# [Directions]
Look through the entries below. Report each line that has the word "self" in it.

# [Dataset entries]
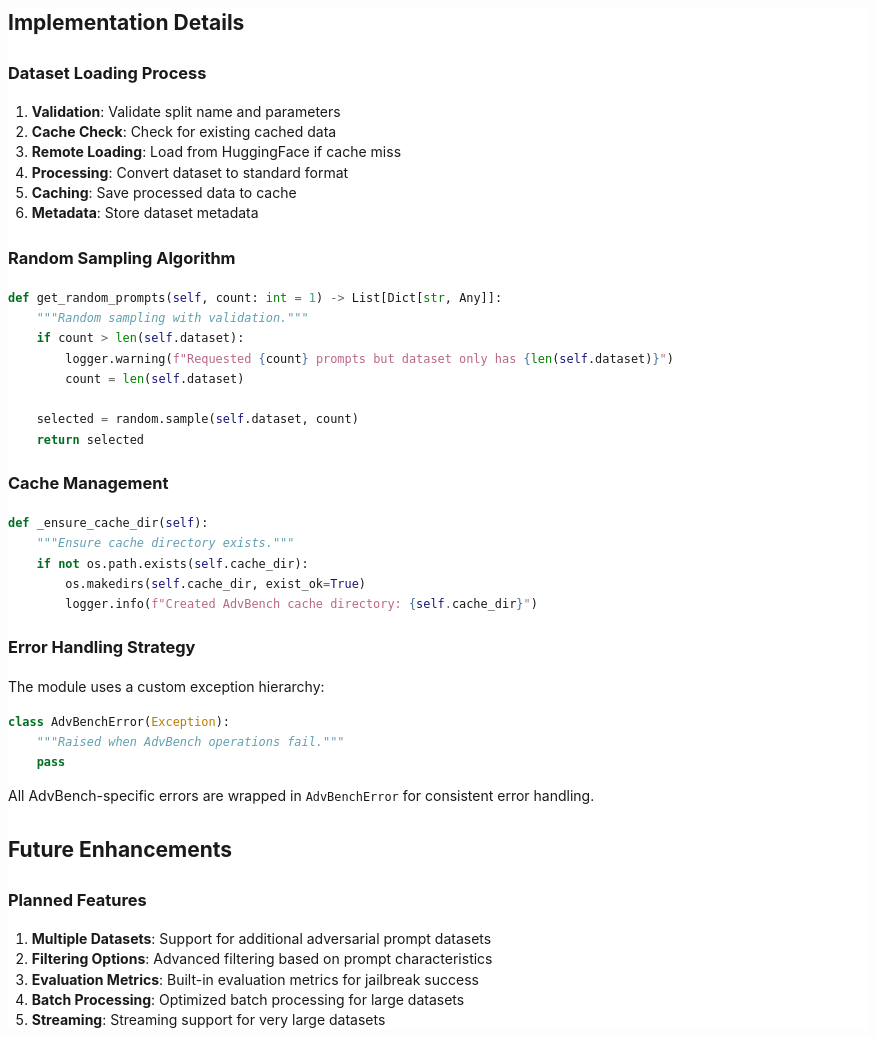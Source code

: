 ## Implementation Details

### Dataset Loading Process

1. **Validation**: Validate split name and parameters
2. **Cache Check**: Check for existing cached data
3. **Remote Loading**: Load from HuggingFace if cache miss
4. **Processing**: Convert dataset to standard format
5. **Caching**: Save processed data to cache
6. **Metadata**: Store dataset metadata

### Random Sampling Algorithm

```python
def get_random_prompts(self, count: int = 1) -> List[Dict[str, Any]]:
    """Random sampling with validation."""
    if count > len(self.dataset):
        logger.warning(f"Requested {count} prompts but dataset only has {len(self.dataset)}")
        count = len(self.dataset)
    
    selected = random.sample(self.dataset, count)
    return selected
```

### Cache Management

```python
def _ensure_cache_dir(self):
    """Ensure cache directory exists."""
    if not os.path.exists(self.cache_dir):
        os.makedirs(self.cache_dir, exist_ok=True)
        logger.info(f"Created AdvBench cache directory: {self.cache_dir}")
```

### Error Handling Strategy

The module uses a custom exception hierarchy:

```python
class AdvBenchError(Exception):
    """Raised when AdvBench operations fail."""
    pass
```

All AdvBench-specific errors are wrapped in `AdvBenchError` for consistent error handling.

## Future Enhancements

### Planned Features

1. **Multiple Datasets**: Support for additional adversarial prompt datasets
2. **Filtering Options**: Advanced filtering based on prompt characteristics
3. **Evaluation Metrics**: Built-in evaluation metrics for jailbreak success
4. **Batch Processing**: Optimized batch processing for large datasets
5. **Streaming**: Streaming support for very large datasets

# [Solution for this exercise]
def get_random_prompts(self, count: int = 1) -> List[Dict[str, Any]]:
    if count > len(self.dataset):
        logger.warning(f"Requested {count} prompts but dataset only has {len(self.dataset)}")
        count = len(self.dataset)
    selected = random.sample(self.dataset, count)
def _ensure_cache_dir(self):
    if not os.path.exists(self.cache_dir):
        os.makedirs(self.cache_dir, exist_ok=True)
        logger.info(f"Created AdvBench cache directory: {self.cache_dir}")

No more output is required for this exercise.